### Task requirements
Give back an exact copy of the lines below, from the first through the line with "result <- apply(dx, MARGIN=2, FUN=function(col)"; please stop there.

....................

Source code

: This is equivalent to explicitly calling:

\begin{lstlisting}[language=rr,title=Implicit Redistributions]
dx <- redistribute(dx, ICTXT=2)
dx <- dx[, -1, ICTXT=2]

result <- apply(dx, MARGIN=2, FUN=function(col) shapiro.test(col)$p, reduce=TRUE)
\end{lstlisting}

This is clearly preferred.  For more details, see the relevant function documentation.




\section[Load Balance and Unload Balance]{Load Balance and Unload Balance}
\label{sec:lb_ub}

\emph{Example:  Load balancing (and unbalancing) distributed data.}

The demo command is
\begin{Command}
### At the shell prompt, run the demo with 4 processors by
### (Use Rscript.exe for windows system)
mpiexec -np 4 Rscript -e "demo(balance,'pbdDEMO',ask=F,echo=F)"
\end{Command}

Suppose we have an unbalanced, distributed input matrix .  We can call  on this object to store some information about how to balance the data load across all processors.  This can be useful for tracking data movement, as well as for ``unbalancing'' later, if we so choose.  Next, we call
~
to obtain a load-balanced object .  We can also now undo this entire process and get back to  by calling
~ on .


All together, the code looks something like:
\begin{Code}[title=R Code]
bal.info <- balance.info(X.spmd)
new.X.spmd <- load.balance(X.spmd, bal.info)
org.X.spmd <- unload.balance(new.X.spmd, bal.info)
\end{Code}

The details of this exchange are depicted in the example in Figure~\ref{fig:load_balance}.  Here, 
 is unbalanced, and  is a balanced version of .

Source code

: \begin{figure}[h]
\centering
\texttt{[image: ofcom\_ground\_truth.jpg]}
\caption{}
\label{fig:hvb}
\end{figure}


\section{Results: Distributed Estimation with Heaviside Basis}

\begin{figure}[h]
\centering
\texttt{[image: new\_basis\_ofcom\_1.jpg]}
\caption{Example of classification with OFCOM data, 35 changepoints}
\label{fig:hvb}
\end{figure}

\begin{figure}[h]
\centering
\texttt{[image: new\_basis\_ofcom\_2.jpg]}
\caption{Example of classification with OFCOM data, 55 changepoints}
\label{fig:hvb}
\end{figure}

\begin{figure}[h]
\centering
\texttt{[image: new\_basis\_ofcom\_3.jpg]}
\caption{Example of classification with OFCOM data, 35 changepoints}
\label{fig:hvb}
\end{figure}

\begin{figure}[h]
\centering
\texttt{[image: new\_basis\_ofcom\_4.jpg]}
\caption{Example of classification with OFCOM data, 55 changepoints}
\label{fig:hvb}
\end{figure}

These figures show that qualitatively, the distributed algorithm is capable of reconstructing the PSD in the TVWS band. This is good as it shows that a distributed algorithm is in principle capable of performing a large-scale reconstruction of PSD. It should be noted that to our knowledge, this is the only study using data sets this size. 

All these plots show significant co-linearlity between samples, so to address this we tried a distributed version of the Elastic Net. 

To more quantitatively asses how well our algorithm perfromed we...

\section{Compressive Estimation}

....................

### Answer box
Source code

: This is equivalent to explicitly calling:

\begin{lstlisting}[language=rr,title=Implicit Redistributions]
dx <- redistribute(dx, ICTXT=2)
dx <- dx[, -1, ICTXT=2]

result <- apply(dx, MARGIN=2, FUN=function(col) shapiro.test(col)$p, reduce=TRUE)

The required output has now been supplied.